Sometimes this works out, and sometimes the company will even go public, though that's a rarity these days. But we had a unicorn today... Snapchat went public, and it's now worth $30 billion. Even if you don't use it, you probably know what it is, the ephemeral chat app that teens use to send each other nudies. I guess some people over 30 use it, but it definitely skews young. I don't know why the world needs so many chat apps, even one that forgets, but deciding it's worth $30 billion is insane. Keep in mind, they lost a half-billions last year, and by their own IPO filing, declared that they might never be profitable. If there's a viable business model relative to the insane amount of money they're spending, no one knows what it is.
Let that soak in for a minute. Thirty. Billion.
A lot of people got rich today, which is no small achievement. It just doesn't feel like it's based on anything.

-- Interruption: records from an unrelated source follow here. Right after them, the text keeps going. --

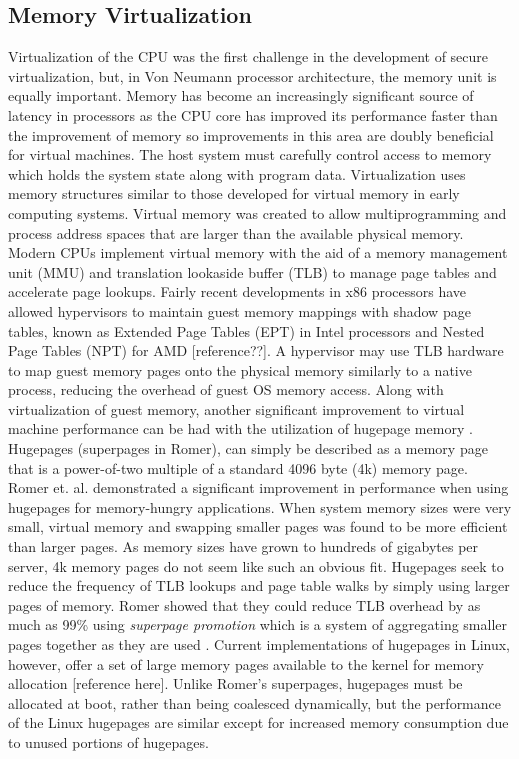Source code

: \subsection{Memory Virtualization}
\label{sec:vt_memory}
Virtualization of the CPU was the first challenge in the development of secure virtualization, but, in Von Neumann processor architecture, the memory unit is equally important.  Memory has become an increasingly  significant source of latency in processors as the CPU core has improved its performance faster than the improvement of memory so improvements in this area are doubly beneficial for virtual machines.  The host system must carefully control access to memory which holds the system state along with program data.  Virtualization uses memory structures similar to those developed for virtual memory in early computing systems.  Virtual memory was created to allow multiprogramming and process address spaces that are larger than the available physical memory.  Modern CPUs implement virtual memory with the aid of a memory management unit (MMU) and translation lookaside buffer (TLB) to manage page tables and accelerate page lookups.  Fairly recent developments in x86 processors have allowed hypervisors to maintain guest memory mappings with shadow page tables, known as Extended Page Tables (EPT) in Intel processors and Nested Page Tables (NPT) for AMD [reference??].  A hypervisor may use TLB hardware to map guest memory pages onto the physical memory similarly to a native process, reducing the overhead of guest OS memory access.  
Along with virtualization of guest memory, another significant improvement to virtual machine performance can be had with the utilization of hugepage memory \autocite{_romer_1}.  Hugepages (superpages in Romer), can simply be described as a memory page that is a power-of-two multiple of a standard 4096 byte (4k) memory page.  Romer et. al. demonstrated a significant improvement in performance when using hugepages for memory-hungry applications.  When system memory sizes were very small, virtual memory and swapping smaller pages was found to be more efficient than larger pages.  As memory sizes have grown to hundreds of gigabytes per server, 4k memory pages do not seem like such an obvious fit.  Hugepages seek to reduce the frequency of TLB lookups and page table walks by simply using larger pages of memory.  Romer showed that they could reduce TLB overhead by as much as 99\% using \emph{superpage promotion} which is a system of aggregating smaller pages together as they are used \autocite{_romer_1}.  Current implementations of hugepages in Linux, however, offer a set of large memory pages available to the kernel for memory allocation [reference here].  Unlike Romer's superpages, hugepages must be allocated at boot, rather than being coalesced dynamically, but the performance of the Linux hugepages are similar except for increased memory consumption due to unused portions of hugepages.  
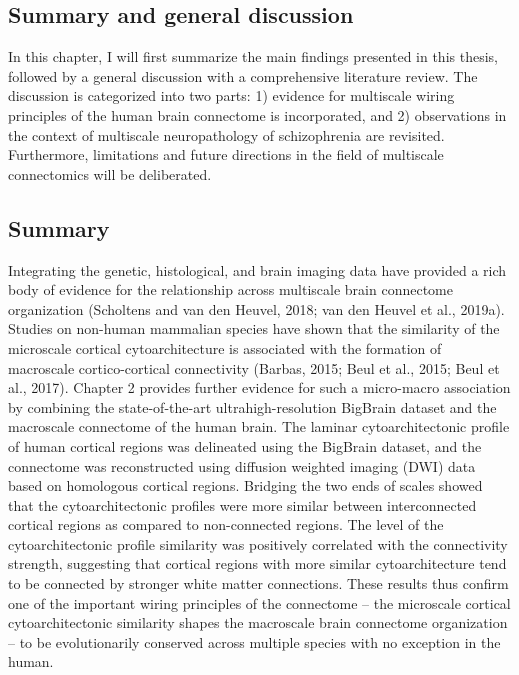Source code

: \pagestyle{MyStyle}

\begin{refsection}

\chapter{Summary and general discussion}
\label{ch:summary}

\newpage

In this chapter, I will first summarize the main findings presented in this thesis, followed by a general discussion with a comprehensive literature review. The discussion is categorized into two parts: 1) evidence for multiscale wiring principles of the human brain connectome is incorporated, and 2) observations in the context of multiscale neuropathology of schizophrenia are revisited. Furthermore, limitations and future directions in the field of multiscale connectomics will be deliberated.

\section*{Summary}
Integrating the genetic, histological, and brain imaging data have provided a rich body of evidence for the relationship across multiscale brain connectome organization (Scholtens and van den Heuvel, 2018; van den Heuvel et al., 2019a). Studies on non-human mammalian species have shown that the similarity of the microscale cortical cytoarchitecture is associated with the formation of macroscale cortico-cortical connectivity (Barbas, 2015; Beul et al., 2015; Beul et al., 2017). Chapter 2 provides further evidence for such a micro-macro association by combining the state-of-the-art ultrahigh-resolution BigBrain dataset and the macroscale connectome of the human brain. The laminar cytoarchitectonic profile of human cortical regions was delineated using the BigBrain dataset, and the connectome was reconstructed using diffusion weighted imaging (DWI) data based on homologous cortical regions. Bridging the two ends of scales showed that the cytoarchitectonic profiles were more similar between interconnected cortical regions as compared to non-connected regions. The level of the cytoarchitectonic profile similarity was positively correlated with the connectivity strength, suggesting that cortical regions with more similar cytoarchitecture tend to be connected by stronger white matter connections. These results thus confirm one of the important wiring principles of the connectome – the microscale cortical cytoarchitectonic similarity shapes the macroscale brain connectome organization – to be evolutionarily conserved across multiple species with no exception in the human. 


\end{refsection}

After working in technology for this entire time, it seems like the obsession over unicorns hasn't subsided. The number of technology companies that have managed to stick around and become household names is not large. And yet, this whole system of venture capital feeding projects, I wouldn't even call them businesses, seems inefficient and wasteful.
What can I say, I'm biased because I've always beat the Basecamp (formerly 37signals) drum, a company that built something sustainable with its own money, going strong for 17 years. Now I work for a small company that is also bootstrapped, has a viable business plan and is creating something valuable and inspiring for its customers. That's pretty exciting to me. I think that's the engine that really feeds the economy in the broader sense... small companies that solve problems and grow at a rational and sustainable rate. Maybe they even level off at some point, but if they don't go public, that's OK.